__TASK REQUIREMENTS__:
Return all lines below containing the word "uitgevoerd".

Saved entries:
----
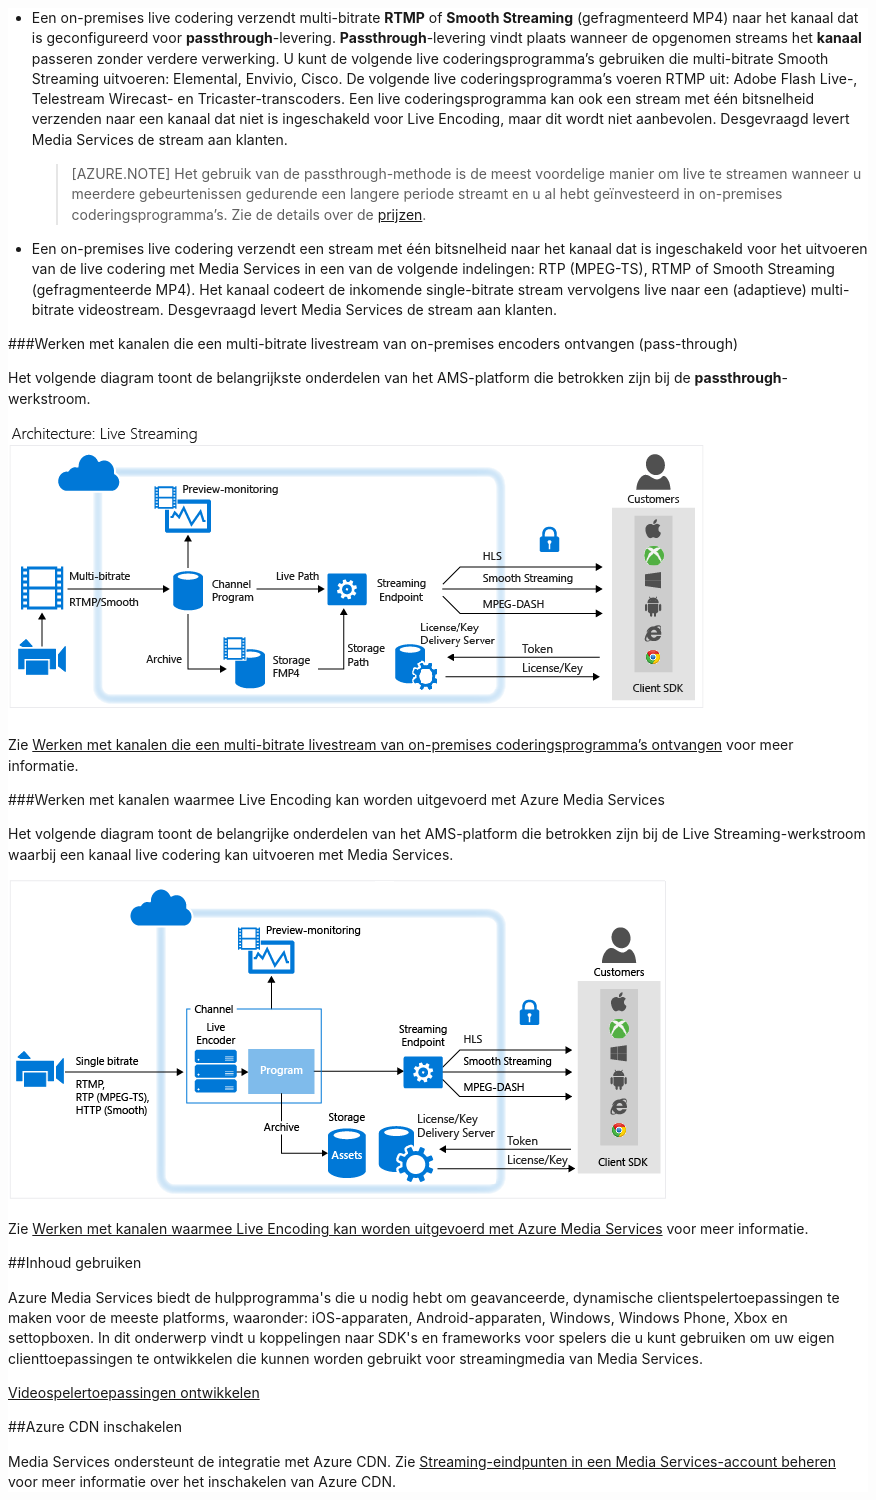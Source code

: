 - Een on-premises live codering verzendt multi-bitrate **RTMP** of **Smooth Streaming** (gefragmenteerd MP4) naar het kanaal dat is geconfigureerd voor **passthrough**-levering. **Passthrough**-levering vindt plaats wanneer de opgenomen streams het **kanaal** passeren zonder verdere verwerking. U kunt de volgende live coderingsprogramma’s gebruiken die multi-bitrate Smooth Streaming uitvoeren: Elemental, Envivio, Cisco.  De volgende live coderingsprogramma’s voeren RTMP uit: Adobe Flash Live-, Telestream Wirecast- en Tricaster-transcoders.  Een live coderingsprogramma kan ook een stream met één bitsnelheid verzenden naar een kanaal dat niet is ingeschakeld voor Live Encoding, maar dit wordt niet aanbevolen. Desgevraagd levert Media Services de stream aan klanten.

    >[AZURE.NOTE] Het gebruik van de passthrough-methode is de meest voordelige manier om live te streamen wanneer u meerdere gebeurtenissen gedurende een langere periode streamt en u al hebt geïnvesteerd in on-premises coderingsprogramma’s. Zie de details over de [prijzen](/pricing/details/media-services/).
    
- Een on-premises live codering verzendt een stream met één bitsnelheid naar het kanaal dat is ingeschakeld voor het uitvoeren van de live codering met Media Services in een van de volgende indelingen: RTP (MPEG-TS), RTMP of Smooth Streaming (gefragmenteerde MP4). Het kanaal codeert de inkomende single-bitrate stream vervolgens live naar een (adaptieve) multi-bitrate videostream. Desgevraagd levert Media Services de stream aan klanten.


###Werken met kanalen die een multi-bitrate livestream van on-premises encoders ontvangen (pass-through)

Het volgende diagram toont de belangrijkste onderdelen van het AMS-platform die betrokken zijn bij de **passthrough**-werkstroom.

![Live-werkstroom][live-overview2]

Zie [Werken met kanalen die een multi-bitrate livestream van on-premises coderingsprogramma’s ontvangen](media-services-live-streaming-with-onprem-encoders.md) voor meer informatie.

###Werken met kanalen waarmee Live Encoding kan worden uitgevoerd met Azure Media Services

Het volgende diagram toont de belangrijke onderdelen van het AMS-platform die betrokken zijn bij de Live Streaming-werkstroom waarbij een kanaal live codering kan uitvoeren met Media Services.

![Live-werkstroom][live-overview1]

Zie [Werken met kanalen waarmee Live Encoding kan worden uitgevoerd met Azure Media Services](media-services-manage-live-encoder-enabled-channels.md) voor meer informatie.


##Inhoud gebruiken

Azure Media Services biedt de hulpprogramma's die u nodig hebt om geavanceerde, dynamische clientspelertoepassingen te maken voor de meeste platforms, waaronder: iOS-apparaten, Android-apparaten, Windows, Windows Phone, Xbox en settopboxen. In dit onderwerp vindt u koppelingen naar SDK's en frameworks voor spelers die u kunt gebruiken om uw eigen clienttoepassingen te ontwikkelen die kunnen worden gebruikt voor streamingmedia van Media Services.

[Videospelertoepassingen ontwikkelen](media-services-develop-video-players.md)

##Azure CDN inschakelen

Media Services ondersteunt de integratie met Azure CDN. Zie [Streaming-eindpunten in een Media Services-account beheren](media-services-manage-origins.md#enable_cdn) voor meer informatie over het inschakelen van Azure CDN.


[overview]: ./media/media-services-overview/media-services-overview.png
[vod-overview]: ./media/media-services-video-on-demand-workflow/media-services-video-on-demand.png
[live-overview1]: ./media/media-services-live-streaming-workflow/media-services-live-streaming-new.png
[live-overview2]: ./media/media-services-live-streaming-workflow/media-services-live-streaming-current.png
----
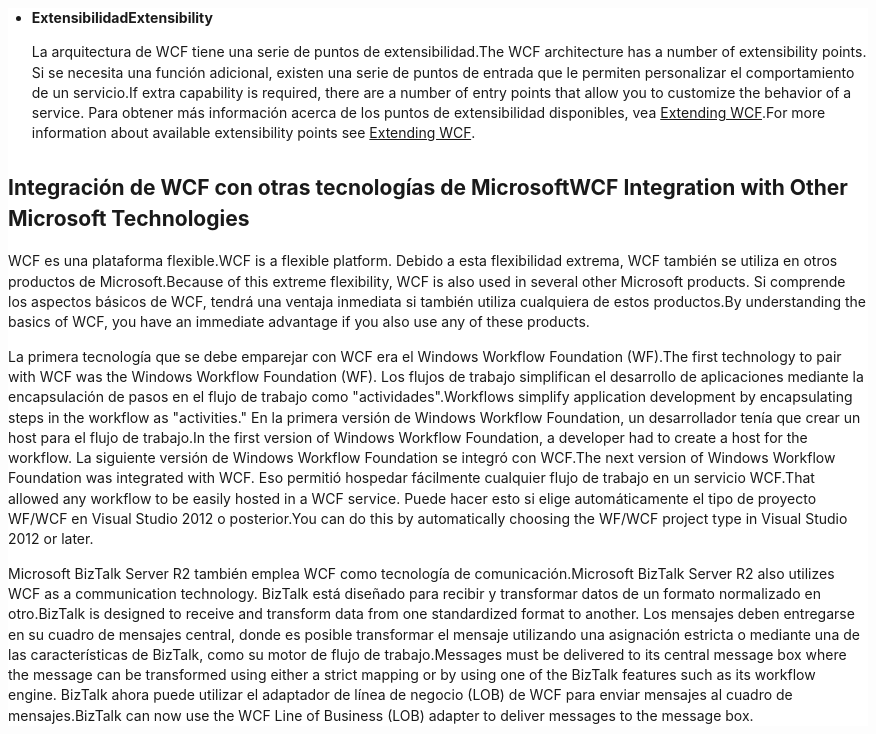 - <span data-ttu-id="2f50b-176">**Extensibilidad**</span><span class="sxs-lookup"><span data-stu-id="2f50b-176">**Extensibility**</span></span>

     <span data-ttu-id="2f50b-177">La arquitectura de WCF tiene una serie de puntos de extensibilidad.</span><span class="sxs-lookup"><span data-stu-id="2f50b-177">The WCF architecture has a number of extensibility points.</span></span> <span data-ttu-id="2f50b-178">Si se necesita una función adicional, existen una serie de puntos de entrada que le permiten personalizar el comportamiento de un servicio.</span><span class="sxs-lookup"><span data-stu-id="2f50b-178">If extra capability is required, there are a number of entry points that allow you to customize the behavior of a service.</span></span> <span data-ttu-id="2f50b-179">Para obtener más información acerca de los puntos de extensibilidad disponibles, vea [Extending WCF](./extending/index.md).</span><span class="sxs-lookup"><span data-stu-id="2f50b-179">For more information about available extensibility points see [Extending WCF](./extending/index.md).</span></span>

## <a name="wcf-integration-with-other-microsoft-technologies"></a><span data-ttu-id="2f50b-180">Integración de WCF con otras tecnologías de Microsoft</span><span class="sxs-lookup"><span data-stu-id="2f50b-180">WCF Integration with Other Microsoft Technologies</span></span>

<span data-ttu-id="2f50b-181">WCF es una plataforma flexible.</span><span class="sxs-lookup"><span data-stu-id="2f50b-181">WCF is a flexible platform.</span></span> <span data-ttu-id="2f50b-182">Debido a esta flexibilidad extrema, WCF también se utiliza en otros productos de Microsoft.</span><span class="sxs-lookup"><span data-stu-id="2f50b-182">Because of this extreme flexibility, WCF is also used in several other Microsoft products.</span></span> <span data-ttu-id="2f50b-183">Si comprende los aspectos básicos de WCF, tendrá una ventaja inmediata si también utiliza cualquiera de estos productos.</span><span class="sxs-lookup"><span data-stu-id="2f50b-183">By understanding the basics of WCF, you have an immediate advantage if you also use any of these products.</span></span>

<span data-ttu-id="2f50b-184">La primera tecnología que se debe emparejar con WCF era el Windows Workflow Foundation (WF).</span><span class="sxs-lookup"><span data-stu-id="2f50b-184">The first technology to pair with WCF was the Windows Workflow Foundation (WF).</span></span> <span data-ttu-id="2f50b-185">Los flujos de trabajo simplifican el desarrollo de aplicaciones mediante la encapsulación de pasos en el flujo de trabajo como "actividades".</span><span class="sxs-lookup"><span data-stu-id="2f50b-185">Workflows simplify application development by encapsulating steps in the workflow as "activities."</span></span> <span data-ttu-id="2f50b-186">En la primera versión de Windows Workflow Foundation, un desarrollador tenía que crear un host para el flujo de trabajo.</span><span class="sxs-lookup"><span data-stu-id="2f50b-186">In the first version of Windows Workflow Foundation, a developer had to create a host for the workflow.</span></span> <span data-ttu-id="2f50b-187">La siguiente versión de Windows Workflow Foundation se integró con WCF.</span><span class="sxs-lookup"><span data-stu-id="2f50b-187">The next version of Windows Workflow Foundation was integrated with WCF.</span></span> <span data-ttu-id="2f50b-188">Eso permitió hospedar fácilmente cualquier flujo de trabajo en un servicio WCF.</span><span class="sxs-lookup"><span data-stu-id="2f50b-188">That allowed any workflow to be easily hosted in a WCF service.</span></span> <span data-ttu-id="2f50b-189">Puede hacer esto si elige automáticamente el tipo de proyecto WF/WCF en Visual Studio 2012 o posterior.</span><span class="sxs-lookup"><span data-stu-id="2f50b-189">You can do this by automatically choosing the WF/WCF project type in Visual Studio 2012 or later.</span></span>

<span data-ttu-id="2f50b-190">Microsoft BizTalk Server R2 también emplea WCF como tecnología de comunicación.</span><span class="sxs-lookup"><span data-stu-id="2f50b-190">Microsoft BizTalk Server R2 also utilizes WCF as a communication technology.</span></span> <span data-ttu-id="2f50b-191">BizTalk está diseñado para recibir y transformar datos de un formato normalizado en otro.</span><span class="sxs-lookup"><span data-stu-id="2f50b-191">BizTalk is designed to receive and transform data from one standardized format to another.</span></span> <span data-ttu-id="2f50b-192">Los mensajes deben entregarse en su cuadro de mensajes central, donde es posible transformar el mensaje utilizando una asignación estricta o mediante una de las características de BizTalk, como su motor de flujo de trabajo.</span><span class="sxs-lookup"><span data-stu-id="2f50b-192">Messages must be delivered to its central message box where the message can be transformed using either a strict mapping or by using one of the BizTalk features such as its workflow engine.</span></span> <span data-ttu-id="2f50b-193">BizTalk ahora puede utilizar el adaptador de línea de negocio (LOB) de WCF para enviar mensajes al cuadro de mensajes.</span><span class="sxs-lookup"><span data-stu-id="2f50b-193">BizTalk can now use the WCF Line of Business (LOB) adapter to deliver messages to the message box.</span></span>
----
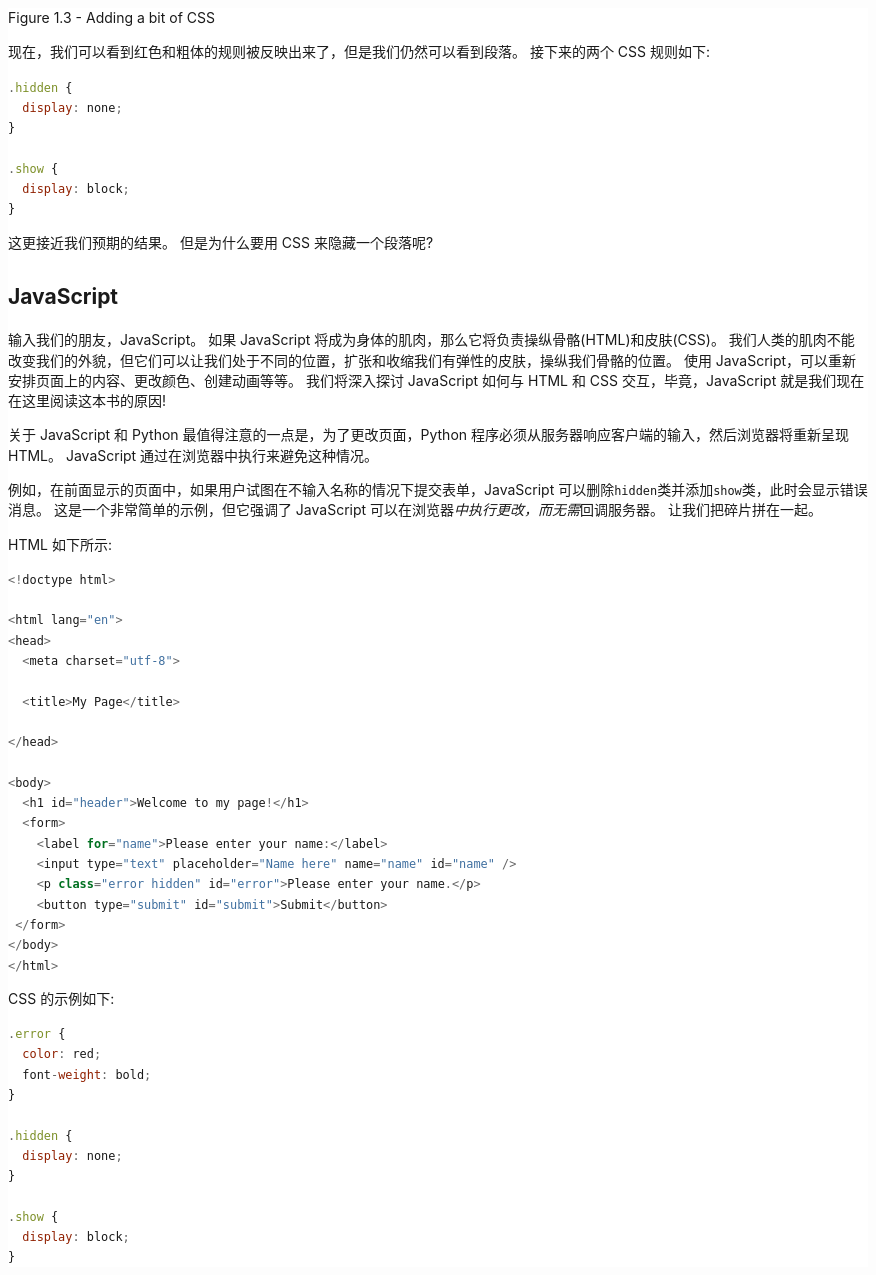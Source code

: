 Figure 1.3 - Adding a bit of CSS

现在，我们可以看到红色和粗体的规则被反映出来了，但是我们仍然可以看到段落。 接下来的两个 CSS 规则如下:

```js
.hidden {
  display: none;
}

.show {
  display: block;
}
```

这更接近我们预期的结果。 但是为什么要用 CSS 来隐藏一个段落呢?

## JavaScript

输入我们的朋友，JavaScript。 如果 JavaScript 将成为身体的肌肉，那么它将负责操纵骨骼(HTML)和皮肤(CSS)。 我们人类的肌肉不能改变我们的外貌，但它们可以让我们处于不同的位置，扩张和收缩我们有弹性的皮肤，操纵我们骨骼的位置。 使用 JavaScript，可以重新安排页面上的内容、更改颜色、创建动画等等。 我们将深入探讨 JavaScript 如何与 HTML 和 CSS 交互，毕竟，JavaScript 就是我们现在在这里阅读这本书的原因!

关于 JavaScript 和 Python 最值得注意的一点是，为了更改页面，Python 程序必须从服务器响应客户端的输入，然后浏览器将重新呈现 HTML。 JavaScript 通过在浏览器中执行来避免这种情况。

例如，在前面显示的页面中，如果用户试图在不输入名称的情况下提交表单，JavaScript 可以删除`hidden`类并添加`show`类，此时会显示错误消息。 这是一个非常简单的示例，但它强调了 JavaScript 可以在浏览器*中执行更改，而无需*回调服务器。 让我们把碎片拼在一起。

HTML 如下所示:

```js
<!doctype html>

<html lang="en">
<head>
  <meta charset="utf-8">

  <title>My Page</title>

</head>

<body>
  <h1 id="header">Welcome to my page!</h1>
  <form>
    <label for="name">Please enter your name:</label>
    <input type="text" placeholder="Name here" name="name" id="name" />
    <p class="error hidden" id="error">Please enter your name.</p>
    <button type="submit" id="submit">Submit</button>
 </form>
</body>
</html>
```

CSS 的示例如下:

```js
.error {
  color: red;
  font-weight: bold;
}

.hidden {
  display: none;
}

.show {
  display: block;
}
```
----
__RESPONSE BOX__:
###Werken met kanalen waarmee Live Encoding kan worden uitgevoerd met Azure Media Services
Zie [Werken met kanalen waarmee Live Encoding kan worden uitgevoerd met Azure Media Services](media-services-manage-live-encoder-enabled-channels.md) voor meer informatie.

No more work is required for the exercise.